Colombo estava mais próximo da desconhecida América do que conjecturava.

— Lenny? — McCartney o interpelou.

— Hm?

— Qual sabor quer?

— Oh! Claro!... — Suas bochechas tornaram-se nacaradas. Quanto tempo perdera em devaneio? — Bem, de café, por favor — pediu à atendente da sorveteria.

Paul recebeu o seu e pôs os lábios finos. Creme com passas?, pensou Lennon, assistindo ao pulcro espetáculo.

— No que pensava? — questionou assim alcançaram um dos parques que havia na cidade.

Os sovertes derreteram em seus palatos tivera um tempo; apreciavam o ocaso.

— Nunca estive tão perto de algo que nem mesmo sei. — Sentou-se apoiando-se em seus braços e mãos.
As mochilas com os livros foram colocadas entre eles.

— Como?

— Não faço a mínima ideia, Macca. Meu cérebro funciona desta maneira.

— Isso te incomoda?

— Sim, entretanto instiga: desejo descobrir o que é.

— Cria de Sócrates...

Lennon gargalhou, jogando a cabeça para trás.

— Sabe do que ele fala, não é, Estrelinha? — ciciou em seu ouvido.

Estavam no meio de diversos lírios do vale.

— Claro, Geo. A hora se aproxima.

— Temo!...

— Ora, por qual razão?

— Nunca amamos deveras...

— Quer dizer...?

— Se de fato ocorrer, será seu primeiro amor, Estrelinha. Nosso primeiro amor.

Ringo estagnou-se.

— A mudança está perto de finalizar — exprimiu Paul.

— Finalmente! Não aguento vê-lo tão cansado, Macca.

— Nem eu, nem eu. Além disso, estou com as leituras atrasadas e meu irmão não quer me ajudar a organizar a nossa pequenina biblioteca. Oh! Que Tolstói nos acuda!

— Primeiro, o quão fidalgo é você para possuir uma biblioteca. — O riso escapou pelos lábios de Macca. — Segundo, meu senhor, se Tolstói não acudiu a Anna², quem dirá a nós.
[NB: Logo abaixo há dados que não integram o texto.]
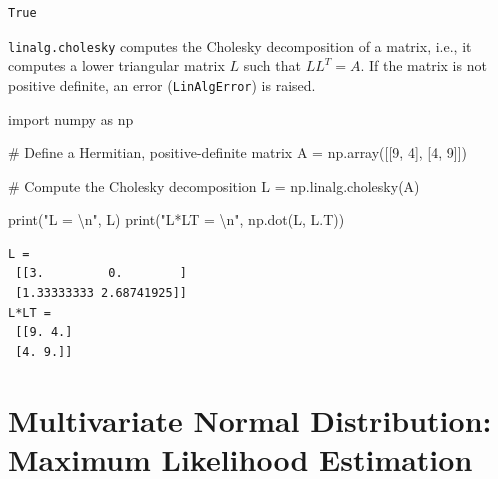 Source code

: \documentclass[
  letterpaper,
  DIV=11,
  numbers=noendperiod]{scrreprt}
\newenvironment{Shaded}{\begin{snugshade}}{\end{snugshade}}
\newcommand{\BuiltInTok}[1]{\textcolor[rgb]{0.00,0.23,0.31}{#1}}
\newcommand{\CharTok}[1]{\textcolor[rgb]{0.13,0.47,0.30}{#1}}
\newcommand{\CommentTok}[1]{\textcolor[rgb]{0.37,0.37,0.37}{#1}}
\newcommand{\DecValTok}[1]{\textcolor[rgb]{0.68,0.00,0.00}{#1}}
\newcommand{\ImportTok}[1]{\textcolor[rgb]{0.00,0.46,0.62}{#1}}
\newcommand{\NormalTok}[1]{\textcolor[rgb]{0.00,0.23,0.31}{#1}}
\newcommand{\OperatorTok}[1]{\textcolor[rgb]{0.37,0.37,0.37}{#1}}
\newcommand{\StringTok}[1]{\textcolor[rgb]{0.13,0.47,0.30}{#1}}
\begin{document}
\begin{verbatim}
True
\end{verbatim}

\begin{tcolorbox}[enhanced jigsaw, opacityback=0, left=2mm, title=\textcolor{quarto-callout-note-color}{\faInfo}\hspace{0.5em}{Example: Cholesky decomposition.}, bottomrule=.15mm, titlerule=0mm, arc=.35mm, leftrule=.75mm, colbacktitle=quarto-callout-note-color!10!white, bottomtitle=1mm, opacitybacktitle=0.6, coltitle=black, colframe=quarto-callout-note-color-frame, toprule=.15mm, breakable, colback=white, toptitle=1mm, rightrule=.15mm]

\texttt{linalg.cholesky} computes the Cholesky decomposition of a
matrix, i.e., it computes a lower triangular matrix \(L\) such that
\(LL^T = A\). If the matrix is not positive definite, an error
(\texttt{LinAlgError}) is raised.

\begin{Shaded}
\begin{Highlighting}[]
\ImportTok{import}\NormalTok{ numpy }\ImportTok{as}\NormalTok{ np}

\CommentTok{\# Define a Hermitian, positive{-}definite matrix}
\NormalTok{A }\OperatorTok{=}\NormalTok{ np.array([[}\DecValTok{9}\NormalTok{, }\DecValTok{4}\NormalTok{], [}\DecValTok{4}\NormalTok{, }\DecValTok{9}\NormalTok{]]) }

\CommentTok{\# Compute the Cholesky decomposition}
\NormalTok{L }\OperatorTok{=}\NormalTok{ np.linalg.cholesky(A)}

\BuiltInTok{print}\NormalTok{(}\StringTok{"L = }\CharTok{\textbackslash{}n}\StringTok{"}\NormalTok{, L)}
\BuiltInTok{print}\NormalTok{(}\StringTok{"L*LT = }\CharTok{\textbackslash{}n}\StringTok{"}\NormalTok{, np.dot(L, L.T))}
\end{Highlighting}
\end{Shaded}

\begin{verbatim}
L = 
 [[3.         0.        ]
 [1.33333333 2.68741925]]
L*LT = 
 [[9. 4.]
 [4. 9.]]
\end{verbatim}

\end{tcolorbox}

\hypertarget{multivariate-normal-distribution-maximum-likelihood-estimation}{%
\section{Multivariate Normal Distribution: Maximum Likelihood
Estimation}\label{multivariate-normal-distribution-maximum-likelihood-estimation}}
\end{document}

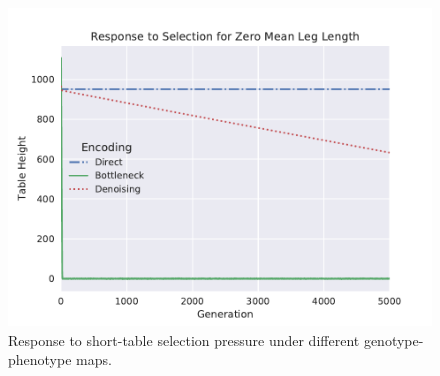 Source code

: \begin{figure}
  \includegraphics[width=\linewidth]{img/zero_leg_selection}
  \caption{
    Response to short-table selection pressure under different genotype-phenotype maps.
  }\label{fig:select_response}
\end{figure}
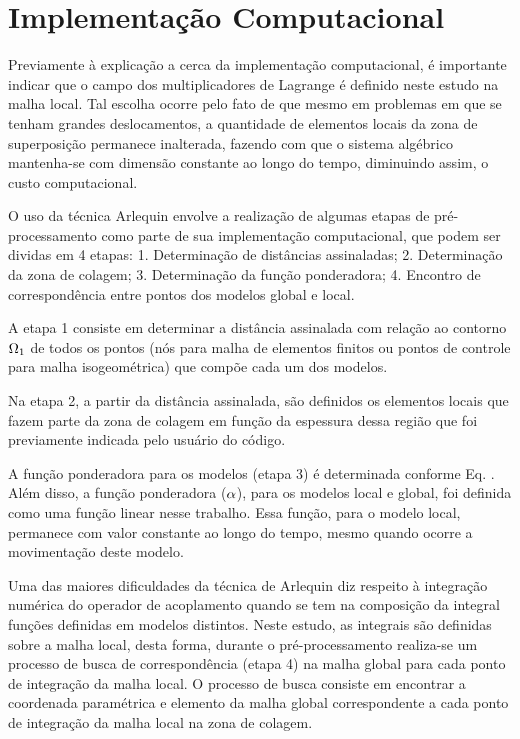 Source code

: \documentclass[tese_patricia]{subfiles}
\begin{document}
\section{Implementação Computacional}


Previamente à explicação a cerca da implementação computacional, é importante indicar que o campo dos multiplicadores de Lagrange é definido neste estudo na malha local. Tal escolha ocorre pelo fato de que mesmo em problemas em que se tenham grandes deslocamentos, a quantidade de elementos locais da zona de superposição permanece inalterada, fazendo com que o sistema algébrico mantenha-se com dimensão constante ao longo do tempo, diminuindo assim, o custo computacional.

O uso da técnica Arlequin envolve a realização de algumas etapas de pré-processamento como parte de sua implementação computacional, que podem ser dividas em 4 etapas: 1. Determinação de distâncias assinaladas; 2. Determinação da zona de colagem;  3. Determinação da função ponderadora; 4. Encontro de correspondência entre pontos dos modelos global e local.

A etapa 1 consiste em determinar a distância assinalada com relação ao contorno $\Omega_{1}$ de todos os pontos (nós para malha de elementos finitos ou pontos de controle para malha isogeométrica) que compõe cada um dos modelos.

Na etapa 2, a partir da distância assinalada, são definidos os elementos locais que fazem parte da zona de colagem em função da espessura dessa região que foi previamente indicada pelo usuário do código.

A função ponderadora para os modelos (etapa 3) é  determinada conforme Eq. . Além disso, a função ponderadora ($\alpha$), para os modelos local e global, foi definida como uma função linear nesse trabalho. Essa função, para o modelo local, permanece com valor constante ao longo do tempo, mesmo quando ocorre a movimentação deste modelo.

Uma das maiores dificuldades da técnica de Arlequin diz respeito à integração numérica do operador de acoplamento quando se tem na composição da integral funções definidas em modelos distintos. Neste estudo, as integrais são definidas sobre a malha local, desta forma, durante o pré-processamento realiza-se um processo de busca de correspondência (etapa 4) na malha global para cada ponto de integração da malha local. O processo de busca consiste em encontrar a coordenada paramétrica e elemento da malha global correspondente a cada ponto de integração da malha local na zona de colagem.
\end{document}
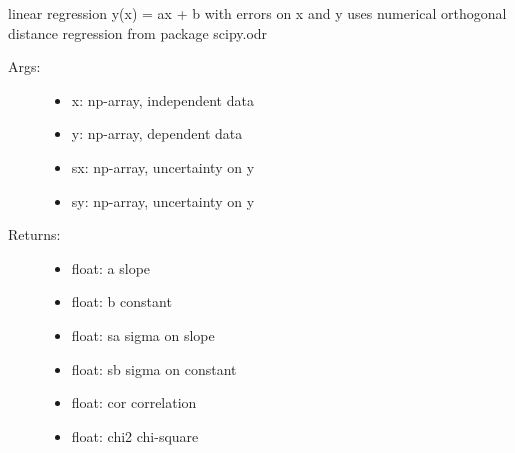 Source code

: \documentclass[letterpaper,10pt,english]{sphinxmanual}
\begin{document}
\begin{fulllineitems}
\label{\detokenize{index:PhyPraKit.PhyPraKit.linRegressionXY}}
linear regression y(x) = ax + b  with errors on x and y
uses numerical \sphinxquotedblleft{}orthogonal distance regression\sphinxquotedblright{} from package scipy.odr
\begin{description}
\item[{Args:}] \leavevmode\begin{itemize}
\item {} 
x:  np-array, independent data

\item {} 
y:  np-array, dependent data

\item {} 
sx: np-array, uncertainty on y

\item {} 
sy: np-array, uncertainty on y

\end{itemize}

\item[{Returns:}] \leavevmode\begin{itemize}
\item {} 
float: a     slope

\item {} 
float: b     constant

\item {} 
float: sa    sigma on slope

\item {} 
float: sb    sigma on constant

\item {} 
float: cor   correlation

\item {} 
float: chi2  chi-square

\end{itemize}

\end{description}

\end{fulllineitems}

\end{document}
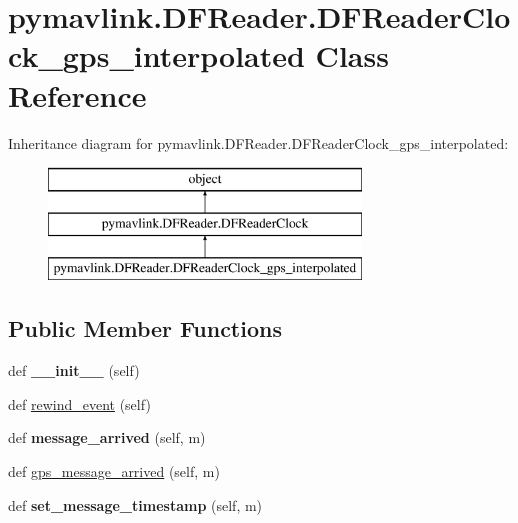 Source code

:\hypertarget{classpymavlink_1_1DFReader_1_1DFReaderClock__gps__interpolated}{}\section{pymavlink.\+D\+F\+Reader.\+D\+F\+Reader\+Clock\+\_\+gps\+\_\+interpolated Class Reference}
\label{classpymavlink_1_1DFReader_1_1DFReaderClock__gps__interpolated}
Inheritance diagram for pymavlink.\+D\+F\+Reader.\+D\+F\+Reader\+Clock\+\_\+gps\+\_\+interpolated\+:\begin{figure}[H]
\begin{center}
\leavevmode
\includegraphics[height=3.000000cm]{classpymavlink_1_1DFReader_1_1DFReaderClock__gps__interpolated}
\end{center}
\end{figure}
\subsection*{Public Member Functions}
\begin{DoxyCompactItemize}
\item 
\mbox{\label{classpymavlink_1_1DFReader_1_1DFReaderClock__gps__interpolated_a3f055fcf15691808e52dec36a04d2efd}} 
def {\bfseries \+\_\+\+\_\+init\+\_\+\+\_\+} (self)
\item 
def \hyperlink{classpymavlink_1_1DFReader_1_1DFReaderClock__gps__interpolated_a17d0356947948b2bbeb7a47531515c72}{rewind\+\_\+event} (self)
\item 
\mbox{\label{classpymavlink_1_1DFReader_1_1DFReaderClock__gps__interpolated_a299f6e30eda10492ab18a321a09a15fa}} 
def {\bfseries message\+\_\+arrived} (self, m)
\item 
def \hyperlink{classpymavlink_1_1DFReader_1_1DFReaderClock__gps__interpolated_ab5c7d16117c7dc486fcd820a8558ef13}{gps\+\_\+message\+\_\+arrived} (self, m)
\item 
\mbox{\label{classpymavlink_1_1DFReader_1_1DFReaderClock__gps__interpolated_aead72c7143461d54d934f541dbc03e41}} 
def {\bfseries set\+\_\+message\+\_\+timestamp} (self, m)
\end{DoxyCompactItemize}
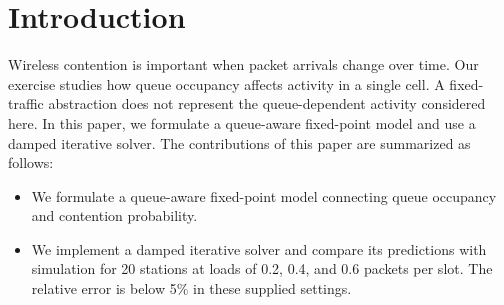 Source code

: \section{Introduction}\label{sec:intro}
Wireless contention is important when packet arrivals change over time.
Our exercise studies how queue occupancy affects activity in a single cell.
A fixed-traffic abstraction does not represent the queue-dependent activity considered here.
In this paper, we formulate a queue-aware fixed-point model and use a damped iterative solver.
The contributions of this paper are summarized as follows:
\begin{itemize}
\item We formulate a queue-aware fixed-point model connecting queue occupancy and contention probability.
\item We implement a damped iterative solver and compare its predictions with simulation for 20 stations at loads of 0.2, 0.4, and 0.6 packets per slot. The relative error is below 5\% in these supplied settings.
\end{itemize}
— Senhor? Que careta, mocinho! — disse de modo jocoso. — É uma herança de família.

— Quantas gerações?

— Cinco.

— O uso do "pequenina" foi por modéstia, não foi?

— Não sei... Quer tirar as conclusões por si mesmo?
Harrison ficou estarrecido.

— Como eles conseguem ser assim? — questionou, com a face entre as palmas.

Ringo sorriu.

— Não sei, Geo, não sei...

A estrela principal saía do palco para o aparecer das outras e daquela que, quiçá, era mais apreciada pelos lúgubres e boêmios.

John ergueu-se e aproximou-se, depositando seus dedos nos fios tenros de McCartney, que se deleitava com o espetáculo e toque. Ah! A orquestra!...

— Está me convidando para sua residência, meu nobre senhor?

— Sim... — falou, afastando as mochilas e estreitando o espaço entre eles.

Paul descansou sua cabeça no seio de Lennon. As notas produzidas pelas folhas inebriavam seus ouvidos.

— Quando?

— No sábado, às 10h. Passo-te o endereço e...

A mão vaga deitou-se na perna de McCartney, acariciando a região em círculos.

— Sh... apreciemos!... Tudo é efêmero, afinal.
 
 

²Anna Kariênina, personagem que intitula um dos principais romances de Liev Tolstói, escritor realista russo. Anna falece de forma trágica no final do livro.